All pictures are to be skipped; retype only the lines from the top of the entries through the line with "- The user will", both included.
*** Data supplied Section Begins ***
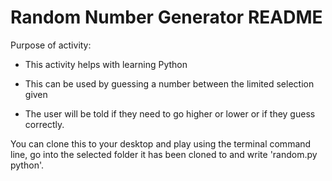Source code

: # Random Number Generator README

Purpose of activity:

- This activity helps with learning Python

- This can be used by guessing a number between the limited selection given 

- The user will be told if they need to go higher or lower or if they guess correctly.  


You can clone this to your desktop and play using the terminal command line, go into the selected folder it has been cloned to and write 'random.py python'. 
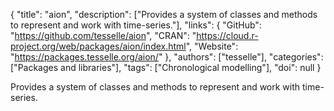 {
  "title": "aion",
  "description": ["Provides a system of classes and methods to represent and work with time-series."],
  "links": {
    "GitHub": "https://github.com/tesselle/aion",
    "CRAN": "https://cloud.r-project.org/web/packages/aion/index.html",
    "Website": "https://packages.tesselle.org/aion/"
  },
  "authors": ["tesselle"],
  "categories": ["Packages and libraries"],
  "tags": ["Chronological modelling"],
  "doi": null
}

<!-- Generated by csv2md.R – do not edit by hand -->

Provides a system of classes and methods to represent and work with time-series.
*** Data supplied Section Ends ***
* **Finished exercise**
Source code

: # Random Number Generator README

Purpose of activity:

- This activity helps with learning Python

- This can be used by guessing a number between the limited selection given 

- The user will be told if they need to go higher or lower or if they guess correctly.  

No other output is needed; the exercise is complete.